▶ _GIVEN DATA_:
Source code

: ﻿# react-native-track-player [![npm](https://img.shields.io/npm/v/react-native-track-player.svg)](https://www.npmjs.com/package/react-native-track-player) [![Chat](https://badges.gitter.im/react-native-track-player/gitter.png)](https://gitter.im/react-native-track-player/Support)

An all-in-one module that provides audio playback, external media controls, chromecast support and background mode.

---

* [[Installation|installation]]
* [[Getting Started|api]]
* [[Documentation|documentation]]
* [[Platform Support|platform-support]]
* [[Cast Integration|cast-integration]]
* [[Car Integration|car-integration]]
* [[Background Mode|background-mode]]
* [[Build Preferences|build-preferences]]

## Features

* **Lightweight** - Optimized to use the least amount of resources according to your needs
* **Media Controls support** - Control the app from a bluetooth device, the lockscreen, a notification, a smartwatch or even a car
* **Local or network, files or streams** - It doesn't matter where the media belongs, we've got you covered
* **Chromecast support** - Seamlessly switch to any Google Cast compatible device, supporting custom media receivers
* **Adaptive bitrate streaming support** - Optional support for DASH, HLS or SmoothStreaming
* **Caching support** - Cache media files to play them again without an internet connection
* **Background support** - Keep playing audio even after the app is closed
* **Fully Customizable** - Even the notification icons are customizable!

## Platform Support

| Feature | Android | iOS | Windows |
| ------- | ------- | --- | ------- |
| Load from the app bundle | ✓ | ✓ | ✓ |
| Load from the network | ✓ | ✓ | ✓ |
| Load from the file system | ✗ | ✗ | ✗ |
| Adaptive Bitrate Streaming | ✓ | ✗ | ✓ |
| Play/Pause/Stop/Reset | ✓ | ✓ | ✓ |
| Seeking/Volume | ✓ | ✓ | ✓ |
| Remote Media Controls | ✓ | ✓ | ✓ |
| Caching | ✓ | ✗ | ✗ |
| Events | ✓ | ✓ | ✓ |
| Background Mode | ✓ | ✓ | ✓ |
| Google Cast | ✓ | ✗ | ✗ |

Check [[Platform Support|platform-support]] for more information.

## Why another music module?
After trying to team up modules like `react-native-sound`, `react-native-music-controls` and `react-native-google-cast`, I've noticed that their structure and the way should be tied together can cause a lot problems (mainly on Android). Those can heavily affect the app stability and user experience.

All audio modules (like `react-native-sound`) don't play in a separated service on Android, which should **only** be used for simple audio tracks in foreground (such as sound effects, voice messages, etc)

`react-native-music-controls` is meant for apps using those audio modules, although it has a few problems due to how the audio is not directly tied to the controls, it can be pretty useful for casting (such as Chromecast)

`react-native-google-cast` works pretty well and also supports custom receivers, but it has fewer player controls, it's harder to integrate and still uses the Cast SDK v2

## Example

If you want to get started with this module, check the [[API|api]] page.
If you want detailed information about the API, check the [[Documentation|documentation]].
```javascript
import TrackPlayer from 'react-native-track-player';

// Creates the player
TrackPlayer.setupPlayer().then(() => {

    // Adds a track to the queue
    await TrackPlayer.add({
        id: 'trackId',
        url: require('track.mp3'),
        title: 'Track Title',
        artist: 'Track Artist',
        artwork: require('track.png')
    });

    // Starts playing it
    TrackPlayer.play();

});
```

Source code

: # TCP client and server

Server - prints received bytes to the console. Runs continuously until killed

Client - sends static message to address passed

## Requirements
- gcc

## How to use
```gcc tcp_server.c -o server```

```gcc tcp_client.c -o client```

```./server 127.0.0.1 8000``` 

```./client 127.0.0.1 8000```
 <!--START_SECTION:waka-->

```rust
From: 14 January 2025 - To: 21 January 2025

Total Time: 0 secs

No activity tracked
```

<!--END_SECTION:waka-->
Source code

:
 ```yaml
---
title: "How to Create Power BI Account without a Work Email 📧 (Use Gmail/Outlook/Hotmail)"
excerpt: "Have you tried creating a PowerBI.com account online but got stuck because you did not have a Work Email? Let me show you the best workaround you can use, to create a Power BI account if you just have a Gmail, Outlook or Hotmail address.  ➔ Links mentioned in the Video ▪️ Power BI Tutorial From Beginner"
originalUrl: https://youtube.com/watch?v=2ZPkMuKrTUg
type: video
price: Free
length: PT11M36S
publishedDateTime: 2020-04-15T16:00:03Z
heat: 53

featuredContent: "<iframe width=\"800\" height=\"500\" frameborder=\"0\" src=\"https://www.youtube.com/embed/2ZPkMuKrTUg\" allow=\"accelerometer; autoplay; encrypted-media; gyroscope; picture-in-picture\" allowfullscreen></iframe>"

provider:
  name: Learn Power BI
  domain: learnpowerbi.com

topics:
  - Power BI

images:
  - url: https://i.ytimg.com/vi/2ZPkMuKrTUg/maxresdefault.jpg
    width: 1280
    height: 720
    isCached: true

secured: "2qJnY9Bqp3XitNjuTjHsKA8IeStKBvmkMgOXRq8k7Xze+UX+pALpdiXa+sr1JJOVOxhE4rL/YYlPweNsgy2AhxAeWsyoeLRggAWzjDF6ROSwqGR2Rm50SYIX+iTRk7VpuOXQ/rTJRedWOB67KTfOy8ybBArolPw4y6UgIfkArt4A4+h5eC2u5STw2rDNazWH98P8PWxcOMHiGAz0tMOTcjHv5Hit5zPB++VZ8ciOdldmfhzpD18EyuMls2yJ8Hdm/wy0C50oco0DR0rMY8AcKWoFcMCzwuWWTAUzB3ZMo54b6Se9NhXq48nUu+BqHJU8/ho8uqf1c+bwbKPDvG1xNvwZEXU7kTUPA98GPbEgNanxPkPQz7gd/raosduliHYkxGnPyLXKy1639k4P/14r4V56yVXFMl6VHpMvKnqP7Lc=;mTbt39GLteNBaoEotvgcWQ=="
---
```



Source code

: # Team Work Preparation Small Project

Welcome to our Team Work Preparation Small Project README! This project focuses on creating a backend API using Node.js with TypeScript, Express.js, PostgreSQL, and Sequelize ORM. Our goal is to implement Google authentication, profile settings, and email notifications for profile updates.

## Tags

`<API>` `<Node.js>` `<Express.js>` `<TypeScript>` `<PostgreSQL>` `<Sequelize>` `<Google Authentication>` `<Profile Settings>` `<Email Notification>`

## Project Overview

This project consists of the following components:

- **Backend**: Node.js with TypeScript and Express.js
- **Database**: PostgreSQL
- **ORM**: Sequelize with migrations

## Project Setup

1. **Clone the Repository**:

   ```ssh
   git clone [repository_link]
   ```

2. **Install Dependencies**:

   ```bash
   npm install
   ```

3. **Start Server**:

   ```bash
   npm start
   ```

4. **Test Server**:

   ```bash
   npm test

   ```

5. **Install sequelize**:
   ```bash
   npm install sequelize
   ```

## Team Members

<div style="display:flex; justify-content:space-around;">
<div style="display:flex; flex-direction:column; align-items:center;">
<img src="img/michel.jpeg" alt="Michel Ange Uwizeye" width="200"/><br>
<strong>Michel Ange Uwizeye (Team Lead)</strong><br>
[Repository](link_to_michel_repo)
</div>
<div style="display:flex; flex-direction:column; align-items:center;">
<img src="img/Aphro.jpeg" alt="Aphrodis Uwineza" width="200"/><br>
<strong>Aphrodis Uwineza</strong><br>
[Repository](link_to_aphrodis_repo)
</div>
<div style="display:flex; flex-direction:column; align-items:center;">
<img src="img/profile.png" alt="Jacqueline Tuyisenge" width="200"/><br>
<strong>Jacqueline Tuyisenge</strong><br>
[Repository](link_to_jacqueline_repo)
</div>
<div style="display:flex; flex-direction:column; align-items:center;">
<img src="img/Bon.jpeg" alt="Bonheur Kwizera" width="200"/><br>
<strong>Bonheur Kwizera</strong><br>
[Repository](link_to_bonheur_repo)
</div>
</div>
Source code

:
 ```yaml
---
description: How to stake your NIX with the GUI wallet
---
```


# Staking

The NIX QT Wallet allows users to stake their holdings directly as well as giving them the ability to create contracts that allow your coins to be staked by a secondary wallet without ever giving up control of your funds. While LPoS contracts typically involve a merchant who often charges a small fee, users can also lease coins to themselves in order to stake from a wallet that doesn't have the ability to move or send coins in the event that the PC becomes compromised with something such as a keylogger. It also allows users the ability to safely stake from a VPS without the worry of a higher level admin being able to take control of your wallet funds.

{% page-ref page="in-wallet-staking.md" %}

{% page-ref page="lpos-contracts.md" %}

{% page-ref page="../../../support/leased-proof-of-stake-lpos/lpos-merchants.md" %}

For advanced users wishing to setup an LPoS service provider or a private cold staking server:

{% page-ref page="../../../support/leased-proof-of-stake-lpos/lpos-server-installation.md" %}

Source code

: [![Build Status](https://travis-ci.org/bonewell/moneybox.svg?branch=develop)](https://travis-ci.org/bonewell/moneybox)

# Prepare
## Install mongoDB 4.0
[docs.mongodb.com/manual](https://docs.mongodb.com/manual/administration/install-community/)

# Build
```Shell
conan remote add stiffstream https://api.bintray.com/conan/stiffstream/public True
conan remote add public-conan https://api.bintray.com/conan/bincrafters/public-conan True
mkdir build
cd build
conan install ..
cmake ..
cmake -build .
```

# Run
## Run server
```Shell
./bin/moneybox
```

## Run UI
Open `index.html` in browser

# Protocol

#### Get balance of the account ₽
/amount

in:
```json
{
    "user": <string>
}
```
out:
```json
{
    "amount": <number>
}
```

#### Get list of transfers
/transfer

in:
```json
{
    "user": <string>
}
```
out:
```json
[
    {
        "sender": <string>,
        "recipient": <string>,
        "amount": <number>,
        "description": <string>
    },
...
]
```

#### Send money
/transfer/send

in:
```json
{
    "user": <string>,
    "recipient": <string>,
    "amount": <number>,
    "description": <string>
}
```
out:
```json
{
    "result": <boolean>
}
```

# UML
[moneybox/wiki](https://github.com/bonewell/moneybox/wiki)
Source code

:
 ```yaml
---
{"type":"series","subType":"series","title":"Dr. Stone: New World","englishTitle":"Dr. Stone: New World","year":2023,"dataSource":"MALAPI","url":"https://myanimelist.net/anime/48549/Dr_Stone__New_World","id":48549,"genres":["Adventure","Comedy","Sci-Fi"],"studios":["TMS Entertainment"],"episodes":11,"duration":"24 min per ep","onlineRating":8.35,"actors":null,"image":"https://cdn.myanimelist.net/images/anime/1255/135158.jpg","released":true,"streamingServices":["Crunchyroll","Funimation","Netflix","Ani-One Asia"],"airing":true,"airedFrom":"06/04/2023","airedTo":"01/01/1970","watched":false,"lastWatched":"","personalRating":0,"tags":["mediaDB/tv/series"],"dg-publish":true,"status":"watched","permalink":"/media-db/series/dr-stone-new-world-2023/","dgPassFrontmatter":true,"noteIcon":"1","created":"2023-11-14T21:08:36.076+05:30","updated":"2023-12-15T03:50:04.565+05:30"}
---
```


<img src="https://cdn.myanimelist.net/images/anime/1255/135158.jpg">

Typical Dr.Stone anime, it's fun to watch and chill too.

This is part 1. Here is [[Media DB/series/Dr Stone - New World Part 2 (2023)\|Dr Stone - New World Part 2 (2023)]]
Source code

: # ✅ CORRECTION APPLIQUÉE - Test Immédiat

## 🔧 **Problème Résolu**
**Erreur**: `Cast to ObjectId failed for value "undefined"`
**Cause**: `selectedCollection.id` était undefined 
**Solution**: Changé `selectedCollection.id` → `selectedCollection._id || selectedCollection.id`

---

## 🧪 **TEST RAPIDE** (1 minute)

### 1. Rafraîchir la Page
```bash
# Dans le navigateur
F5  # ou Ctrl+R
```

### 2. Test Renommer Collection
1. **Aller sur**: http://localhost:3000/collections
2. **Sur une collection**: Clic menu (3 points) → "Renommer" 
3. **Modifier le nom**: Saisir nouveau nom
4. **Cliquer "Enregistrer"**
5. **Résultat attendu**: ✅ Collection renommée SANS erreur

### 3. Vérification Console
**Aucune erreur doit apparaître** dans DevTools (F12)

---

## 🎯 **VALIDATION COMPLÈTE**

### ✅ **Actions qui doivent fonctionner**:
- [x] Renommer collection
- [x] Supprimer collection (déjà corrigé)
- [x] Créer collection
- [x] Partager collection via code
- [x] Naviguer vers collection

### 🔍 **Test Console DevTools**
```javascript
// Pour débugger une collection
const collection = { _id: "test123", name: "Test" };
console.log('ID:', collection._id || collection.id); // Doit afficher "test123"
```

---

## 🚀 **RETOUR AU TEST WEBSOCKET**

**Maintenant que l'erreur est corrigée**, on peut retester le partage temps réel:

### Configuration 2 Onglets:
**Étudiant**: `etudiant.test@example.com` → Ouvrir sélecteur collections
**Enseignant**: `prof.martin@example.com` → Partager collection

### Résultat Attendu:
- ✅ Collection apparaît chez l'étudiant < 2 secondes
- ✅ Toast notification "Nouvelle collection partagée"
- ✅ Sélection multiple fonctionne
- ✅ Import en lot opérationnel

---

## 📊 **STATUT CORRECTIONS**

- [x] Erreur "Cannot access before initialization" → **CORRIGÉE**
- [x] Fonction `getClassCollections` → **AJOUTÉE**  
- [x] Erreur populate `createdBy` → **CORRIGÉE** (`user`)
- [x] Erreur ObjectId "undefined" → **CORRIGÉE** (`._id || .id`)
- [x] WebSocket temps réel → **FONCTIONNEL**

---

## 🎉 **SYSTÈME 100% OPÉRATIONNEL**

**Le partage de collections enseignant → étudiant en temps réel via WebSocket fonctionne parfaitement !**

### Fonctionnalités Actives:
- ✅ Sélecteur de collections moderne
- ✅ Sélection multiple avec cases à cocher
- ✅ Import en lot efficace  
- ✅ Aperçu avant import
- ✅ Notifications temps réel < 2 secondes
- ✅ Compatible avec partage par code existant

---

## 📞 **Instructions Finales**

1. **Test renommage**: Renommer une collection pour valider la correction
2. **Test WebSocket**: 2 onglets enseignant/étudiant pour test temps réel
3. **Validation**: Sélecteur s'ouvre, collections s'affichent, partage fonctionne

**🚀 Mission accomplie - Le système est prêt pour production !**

▶ _EXERCISE_:
All lines with the word "playing" are needed; pull them from the entries and copy each.

▶ _SOLUTION TO THIS TASK_:
* **Background support** - Keep playing audio even after the app is closed
    // Starts playing it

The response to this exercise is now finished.